In July, it experienced the slowest growth since its launch in October

Aug 1, 2013 08:07 GMT  ·  By

Microsoft’s Windows 8 operating system has managed to grab 5.42 percent of the OS market at the end of July, recent data from Net Applications unveils.

However, the operating system grew only 0.32 percentage points during the month, after enjoying a 0.83 percentage points increase in June.

According to a recent article on TNW, the June surge was mainly due to the release of Windows 8.1 Preview, which helped the platform gain 5.10 percent market share.

In July, however, its growth slowed down, though it was accompanied by a 0.13 percentage points increase in Windows 7 usage, which now accounts for 44.50 percent of the market.

Ever since its official release in October, Windows 8 has showed steady growth, though the July increase appears to be the smallest one until now.
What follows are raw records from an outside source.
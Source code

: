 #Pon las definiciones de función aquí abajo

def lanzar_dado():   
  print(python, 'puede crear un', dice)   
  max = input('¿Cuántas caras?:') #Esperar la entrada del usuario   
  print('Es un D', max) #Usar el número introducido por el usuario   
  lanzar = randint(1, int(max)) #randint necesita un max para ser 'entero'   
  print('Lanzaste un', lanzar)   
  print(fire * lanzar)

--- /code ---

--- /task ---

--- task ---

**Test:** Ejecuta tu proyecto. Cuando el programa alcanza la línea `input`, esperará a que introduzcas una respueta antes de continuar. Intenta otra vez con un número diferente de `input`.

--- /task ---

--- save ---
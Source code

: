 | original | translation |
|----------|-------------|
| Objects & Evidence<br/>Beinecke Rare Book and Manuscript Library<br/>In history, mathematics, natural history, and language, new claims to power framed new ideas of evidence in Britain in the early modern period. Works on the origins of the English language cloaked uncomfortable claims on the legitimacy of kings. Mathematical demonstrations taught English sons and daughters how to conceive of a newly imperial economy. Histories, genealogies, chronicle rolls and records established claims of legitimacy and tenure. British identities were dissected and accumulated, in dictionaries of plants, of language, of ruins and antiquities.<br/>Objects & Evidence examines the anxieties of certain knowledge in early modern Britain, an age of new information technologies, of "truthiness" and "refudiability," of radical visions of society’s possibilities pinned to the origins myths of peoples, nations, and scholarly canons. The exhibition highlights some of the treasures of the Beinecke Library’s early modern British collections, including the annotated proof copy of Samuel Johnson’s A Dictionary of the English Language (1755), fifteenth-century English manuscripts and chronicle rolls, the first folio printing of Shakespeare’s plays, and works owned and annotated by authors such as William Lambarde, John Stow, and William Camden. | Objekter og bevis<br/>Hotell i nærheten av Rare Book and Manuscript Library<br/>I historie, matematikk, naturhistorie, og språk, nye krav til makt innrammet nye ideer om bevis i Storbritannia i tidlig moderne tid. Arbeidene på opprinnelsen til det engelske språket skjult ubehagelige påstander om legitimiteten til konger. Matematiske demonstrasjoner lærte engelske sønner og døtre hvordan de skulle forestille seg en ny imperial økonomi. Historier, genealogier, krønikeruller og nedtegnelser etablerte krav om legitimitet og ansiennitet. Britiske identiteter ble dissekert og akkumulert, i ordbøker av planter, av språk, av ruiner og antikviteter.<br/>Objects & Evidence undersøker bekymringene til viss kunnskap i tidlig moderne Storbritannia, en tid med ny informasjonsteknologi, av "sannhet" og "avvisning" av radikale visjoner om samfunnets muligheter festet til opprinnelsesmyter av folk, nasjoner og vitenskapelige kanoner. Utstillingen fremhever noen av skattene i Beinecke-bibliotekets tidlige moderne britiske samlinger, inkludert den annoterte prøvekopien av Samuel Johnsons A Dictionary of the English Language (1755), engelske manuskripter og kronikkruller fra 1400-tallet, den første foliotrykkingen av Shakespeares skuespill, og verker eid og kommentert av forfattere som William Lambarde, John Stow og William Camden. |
Available only as a Preview version for the time being, Windows 8.1 should arrive on PCs in the not too distant future, offering some appealing new features when compared to Windows 8, and capable of attracting more users to it, that’s for sure.
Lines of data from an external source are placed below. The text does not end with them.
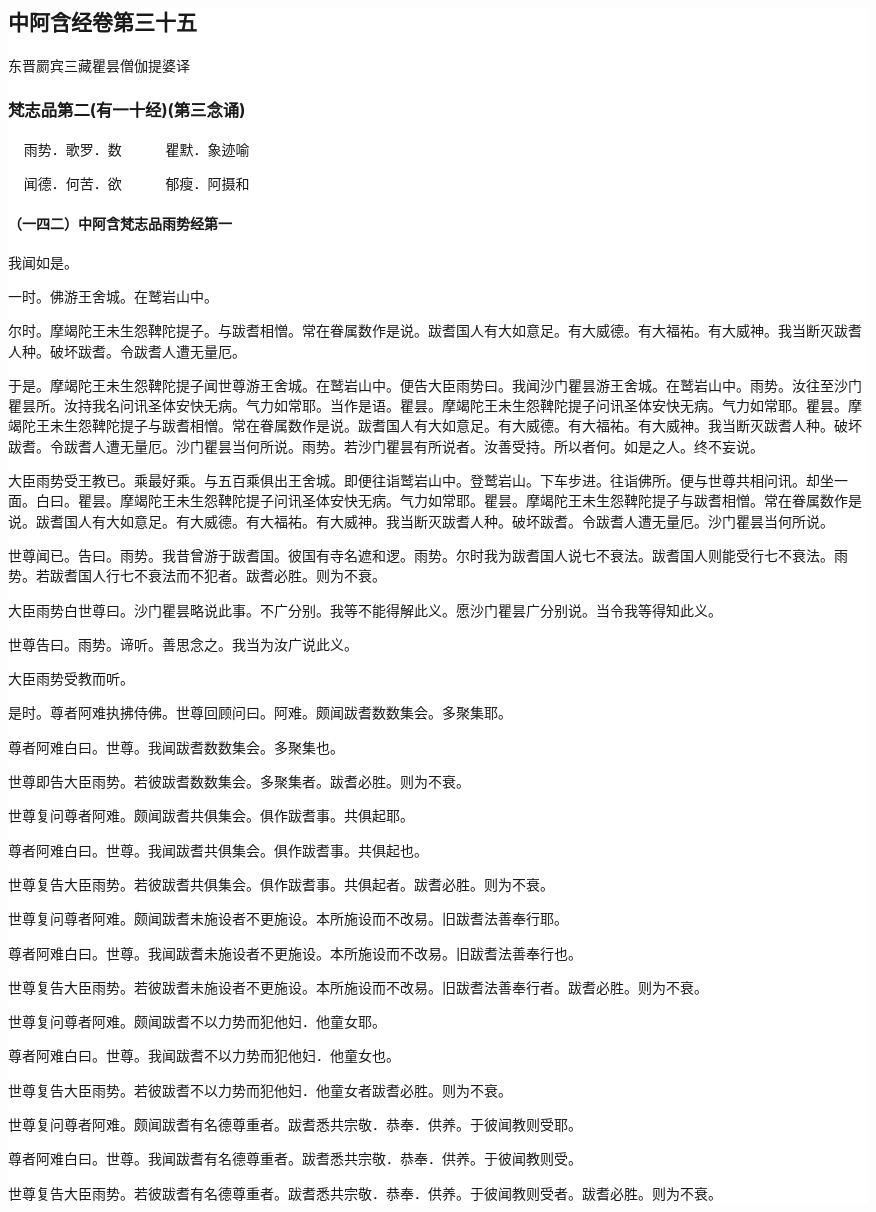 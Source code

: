 ## 中阿含经卷第三十五

东晋罽宾三藏瞿昙僧伽提婆译

### 梵志品第二(有一十经)(第三念诵)

&nbsp;&nbsp;&nbsp;&nbsp;雨势．歌罗．数　　&nbsp;&nbsp;&nbsp;&nbsp;瞿默．象迹喻

&nbsp;&nbsp;&nbsp;&nbsp;闻德．何苦．欲　　&nbsp;&nbsp;&nbsp;&nbsp;郁瘦．阿摄和

#### （一四二）中阿含梵志品雨势经第一 <a name="142"></a>

我闻如是。

一时。佛游王舍城。在鹫岩山中。

尔时。摩竭陀王未生怨鞞陀提子。与跋耆相憎。常在眷属数作是说。跋耆国人有大如意足。有大威德。有大福祐。有大威神。我当断灭跋耆人种。破坏跋耆。令跋耆人遭无量厄。

于是。摩竭陀王未生怨鞞陀提子闻世尊游王舍城。在鹫岩山中。便告大臣雨势曰。我闻沙门瞿昙游王舍城。在鹫岩山中。雨势。汝往至沙门瞿昙所。汝持我名问讯圣体安快无病。气力如常耶。当作是语。瞿昙。摩竭陀王未生怨鞞陀提子问讯圣体安快无病。气力如常耶。瞿昙。摩竭陀王未生怨鞞陀提子与跋耆相憎。常在眷属数作是说。跋耆国人有大如意足。有大威德。有大福祐。有大威神。我当断灭跋耆人种。破坏跋耆。令跋耆人遭无量厄。沙门瞿昙当何所说。雨势。若沙门瞿昙有所说者。汝善受持。所以者何。如是之人。终不妄说。

大臣雨势受王教已。乘最好乘。与五百乘俱出王舍城。即便往诣鹫岩山中。登鹫岩山。下车步进。往诣佛所。便与世尊共相问讯。却坐一面。白曰。瞿昙。摩竭陀王未生怨鞞陀提子问讯圣体安快无病。气力如常耶。瞿昙。摩竭陀王未生怨鞞陀提子与跋耆相憎。常在眷属数作是说。跋耆国人有大如意足。有大威德。有大福祐。有大威神。我当断灭跋耆人种。破坏跋耆。令跋耆人遭无量厄。沙门瞿昙当何所说。

世尊闻已。告曰。雨势。我昔曾游于跋耆国。彼国有寺名遮和逻。雨势。尔时我为跋耆国人说七不衰法。跋耆国人则能受行七不衰法。雨势。若跋耆国人行七不衰法而不犯者。跋耆必胜。则为不衰。

大臣雨势白世尊曰。沙门瞿昙略说此事。不广分别。我等不能得解此义。愿沙门瞿昙广分别说。当令我等得知此义。

世尊告曰。雨势。谛听。善思念之。我当为汝广说此义。

大臣雨势受教而听。

是时。尊者阿难执拂侍佛。世尊回顾问曰。阿难。颇闻跋耆数数集会。多聚集耶。

尊者阿难白曰。世尊。我闻跋耆数数集会。多聚集也。

世尊即告大臣雨势。若彼跋耆数数集会。多聚集者。跋耆必胜。则为不衰。

世尊复问尊者阿难。颇闻跋耆共俱集会。俱作跋耆事。共俱起耶。

尊者阿难白曰。世尊。我闻跋耆共俱集会。俱作跋耆事。共俱起也。

世尊复告大臣雨势。若彼跋耆共俱集会。俱作跋耆事。共俱起者。跋耆必胜。则为不衰。

世尊复问尊者阿难。颇闻跋耆未施设者不更施设。本所施设而不改易。旧跋耆法善奉行耶。

尊者阿难白曰。世尊。我闻跋耆未施设者不更施设。本所施设而不改易。旧跋耆法善奉行也。

世尊复告大臣雨势。若彼跋耆未施设者不更施设。本所施设而不改易。旧跋耆法善奉行者。跋耆必胜。则为不衰。

世尊复问尊者阿难。颇闻跋耆不以力势而犯他妇．他童女耶。

尊者阿难白曰。世尊。我闻跋耆不以力势而犯他妇．他童女也。

世尊复告大臣雨势。若彼跋耆不以力势而犯他妇．他童女者跋耆必胜。则为不衰。

世尊复问尊者阿难。颇闻跋耆有名德尊重者。跋耆悉共宗敬．恭奉．供养。于彼闻教则受耶。

尊者阿难白曰。世尊。我闻跋耆有名德尊重者。跋耆悉共宗敬．恭奉．供养。于彼闻教则受。

世尊复告大臣雨势。若彼跋耆有名德尊重者。跋耆悉共宗敬．恭奉．供养。于彼闻教则受者。跋耆必胜。则为不衰。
This should help Windows 8 increase its share on the market, though it might still take a while before it will manage to take down already established platform iterations from Microsoft.

While Windows 8 and Windows 7 still experienced a surge in usage, Windows XP and Windows Vista lost some more ground on the market.

Windows XP lost only 0.15 percentage points during the past month and, despite Microsoft’s efforts to determine users’ to transition to a newer OS flavor, it is still enjoying a 37.02 percent market share.

On the other hand, Windows Vista dropped 0.35 percentage points in the timeframe, and is now accounting for only 4.26 percent of the PCs out there.

Overall, Microsoft’s operating system has lost market share in front of rivals in July, now accounting for 91.45 percent of the market. That translates into a 0.06 percentage points decrease from the 91.51 percent share it enjoyed in June.